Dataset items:
○ ○ ○ ○ ○

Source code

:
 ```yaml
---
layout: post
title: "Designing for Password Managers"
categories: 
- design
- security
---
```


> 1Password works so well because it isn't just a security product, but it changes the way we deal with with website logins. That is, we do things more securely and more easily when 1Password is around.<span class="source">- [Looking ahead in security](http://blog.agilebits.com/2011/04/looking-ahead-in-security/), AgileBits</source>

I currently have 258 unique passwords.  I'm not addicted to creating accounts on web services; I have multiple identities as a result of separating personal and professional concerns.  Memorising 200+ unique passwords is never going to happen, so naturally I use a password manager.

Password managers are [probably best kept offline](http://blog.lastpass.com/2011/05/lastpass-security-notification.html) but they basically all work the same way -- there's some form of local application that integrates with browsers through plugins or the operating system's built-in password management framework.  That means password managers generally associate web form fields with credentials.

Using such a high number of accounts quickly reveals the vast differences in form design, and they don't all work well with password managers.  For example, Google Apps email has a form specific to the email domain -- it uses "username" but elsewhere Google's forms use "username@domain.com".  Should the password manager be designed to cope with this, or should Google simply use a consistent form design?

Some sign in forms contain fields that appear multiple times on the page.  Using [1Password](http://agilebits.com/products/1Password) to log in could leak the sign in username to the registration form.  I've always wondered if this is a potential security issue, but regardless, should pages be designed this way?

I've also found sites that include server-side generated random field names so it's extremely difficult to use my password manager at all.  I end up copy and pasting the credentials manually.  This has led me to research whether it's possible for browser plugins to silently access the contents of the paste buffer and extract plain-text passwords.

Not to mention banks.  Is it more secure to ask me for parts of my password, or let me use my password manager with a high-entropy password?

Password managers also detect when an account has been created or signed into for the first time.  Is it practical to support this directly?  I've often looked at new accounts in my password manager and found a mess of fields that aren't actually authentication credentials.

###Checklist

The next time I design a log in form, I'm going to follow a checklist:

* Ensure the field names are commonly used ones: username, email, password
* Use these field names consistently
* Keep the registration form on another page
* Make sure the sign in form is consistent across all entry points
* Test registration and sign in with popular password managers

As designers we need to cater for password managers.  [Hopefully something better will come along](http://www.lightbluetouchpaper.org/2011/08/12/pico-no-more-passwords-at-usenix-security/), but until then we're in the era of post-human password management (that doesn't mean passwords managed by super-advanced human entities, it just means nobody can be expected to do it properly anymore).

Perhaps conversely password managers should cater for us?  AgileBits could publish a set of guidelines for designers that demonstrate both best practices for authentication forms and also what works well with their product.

○ ○ ○ ○ ○

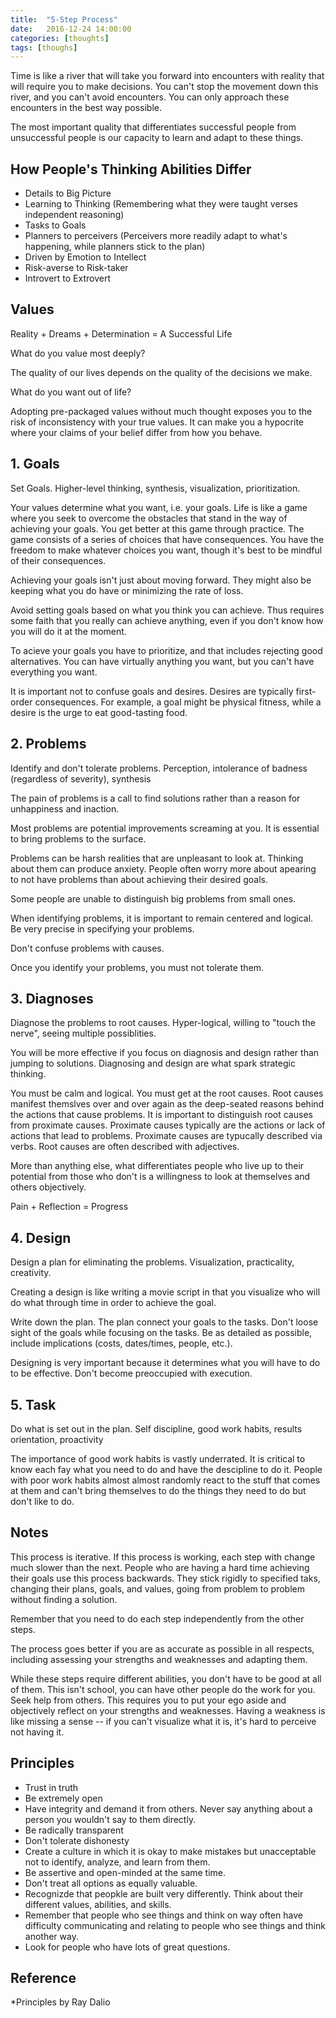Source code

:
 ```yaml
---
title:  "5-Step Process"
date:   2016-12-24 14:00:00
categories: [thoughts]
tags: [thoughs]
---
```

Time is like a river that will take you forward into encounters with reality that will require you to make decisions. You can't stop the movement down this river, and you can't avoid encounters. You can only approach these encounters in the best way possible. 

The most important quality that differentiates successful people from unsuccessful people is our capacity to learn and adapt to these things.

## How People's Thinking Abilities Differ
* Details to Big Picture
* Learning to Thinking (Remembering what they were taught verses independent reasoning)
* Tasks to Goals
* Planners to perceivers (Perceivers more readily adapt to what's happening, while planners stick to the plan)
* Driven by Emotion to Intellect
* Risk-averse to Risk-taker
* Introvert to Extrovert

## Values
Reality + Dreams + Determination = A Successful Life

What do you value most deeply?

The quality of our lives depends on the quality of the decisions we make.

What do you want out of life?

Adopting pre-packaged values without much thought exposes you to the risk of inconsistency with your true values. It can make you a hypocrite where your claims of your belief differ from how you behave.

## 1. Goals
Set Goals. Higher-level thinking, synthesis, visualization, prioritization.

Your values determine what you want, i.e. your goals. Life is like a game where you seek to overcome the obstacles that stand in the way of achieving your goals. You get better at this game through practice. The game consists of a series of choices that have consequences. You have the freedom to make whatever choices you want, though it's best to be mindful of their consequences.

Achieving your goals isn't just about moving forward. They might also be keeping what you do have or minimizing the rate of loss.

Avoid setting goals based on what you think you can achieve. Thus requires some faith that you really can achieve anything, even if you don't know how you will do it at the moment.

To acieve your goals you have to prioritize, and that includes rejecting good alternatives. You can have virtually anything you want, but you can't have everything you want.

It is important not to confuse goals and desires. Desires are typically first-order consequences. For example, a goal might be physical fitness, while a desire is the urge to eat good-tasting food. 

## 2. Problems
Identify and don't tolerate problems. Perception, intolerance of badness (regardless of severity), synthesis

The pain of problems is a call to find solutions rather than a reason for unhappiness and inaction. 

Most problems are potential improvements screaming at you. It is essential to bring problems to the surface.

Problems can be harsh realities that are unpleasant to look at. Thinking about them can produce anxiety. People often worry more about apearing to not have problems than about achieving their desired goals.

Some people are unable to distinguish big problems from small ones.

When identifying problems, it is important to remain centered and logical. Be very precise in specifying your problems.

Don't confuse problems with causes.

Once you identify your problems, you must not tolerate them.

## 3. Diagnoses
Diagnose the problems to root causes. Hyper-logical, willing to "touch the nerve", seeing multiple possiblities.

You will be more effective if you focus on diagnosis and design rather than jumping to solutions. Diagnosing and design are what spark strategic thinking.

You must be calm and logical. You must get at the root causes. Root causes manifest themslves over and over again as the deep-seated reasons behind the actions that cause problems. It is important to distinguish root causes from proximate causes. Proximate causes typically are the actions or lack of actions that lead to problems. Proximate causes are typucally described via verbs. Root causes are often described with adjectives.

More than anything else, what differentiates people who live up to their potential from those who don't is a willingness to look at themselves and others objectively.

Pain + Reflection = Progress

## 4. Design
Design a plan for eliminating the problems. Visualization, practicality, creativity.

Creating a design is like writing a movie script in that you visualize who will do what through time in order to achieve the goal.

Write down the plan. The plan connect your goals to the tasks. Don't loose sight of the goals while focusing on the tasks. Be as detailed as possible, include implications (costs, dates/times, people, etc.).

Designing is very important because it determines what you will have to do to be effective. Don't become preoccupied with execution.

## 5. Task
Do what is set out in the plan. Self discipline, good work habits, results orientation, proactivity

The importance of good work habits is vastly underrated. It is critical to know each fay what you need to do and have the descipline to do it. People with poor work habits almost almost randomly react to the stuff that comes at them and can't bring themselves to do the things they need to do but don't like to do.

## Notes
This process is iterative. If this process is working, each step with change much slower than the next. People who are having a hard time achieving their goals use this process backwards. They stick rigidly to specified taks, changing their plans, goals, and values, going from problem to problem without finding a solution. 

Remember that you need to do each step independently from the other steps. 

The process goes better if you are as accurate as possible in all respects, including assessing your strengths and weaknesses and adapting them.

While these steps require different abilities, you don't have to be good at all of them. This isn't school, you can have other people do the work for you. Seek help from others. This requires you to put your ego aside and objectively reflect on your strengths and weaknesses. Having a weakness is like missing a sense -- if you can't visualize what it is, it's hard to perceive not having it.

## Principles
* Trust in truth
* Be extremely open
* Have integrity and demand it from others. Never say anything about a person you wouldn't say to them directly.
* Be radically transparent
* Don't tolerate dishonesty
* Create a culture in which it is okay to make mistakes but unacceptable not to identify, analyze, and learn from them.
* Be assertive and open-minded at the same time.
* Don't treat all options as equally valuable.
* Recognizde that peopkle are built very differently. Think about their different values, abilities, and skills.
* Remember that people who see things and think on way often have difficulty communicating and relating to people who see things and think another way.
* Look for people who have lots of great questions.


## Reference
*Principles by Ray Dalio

○ ○ ○ ○ ○

- What is being asked -
From the entries above, give again exactly the lines running from the line with "Remember that you" to the line with "as equally valuable."; include both of those lines.

- Result of the task -
Remember that you need to do each step independently from the other steps. 

The process goes better if you are as accurate as possible in all respects, including assessing your strengths and weaknesses and adapting them.

While these steps require different abilities, you don't have to be good at all of them. This isn't school, you can have other people do the work for you. Seek help from others. This requires you to put your ego aside and objectively reflect on your strengths and weaknesses. Having a weakness is like missing a sense -- if you can't visualize what it is, it's hard to perceive not having it.

## Principles
* Trust in truth
* Be extremely open
* Have integrity and demand it from others. Never say anything about a person you wouldn't say to them directly.
* Be radically transparent
* Don't tolerate dishonesty
* Create a culture in which it is okay to make mistakes but unacceptable not to identify, analyze, and learn from them.
* Be assertive and open-minded at the same time.
* Don't treat all options as equally valuable.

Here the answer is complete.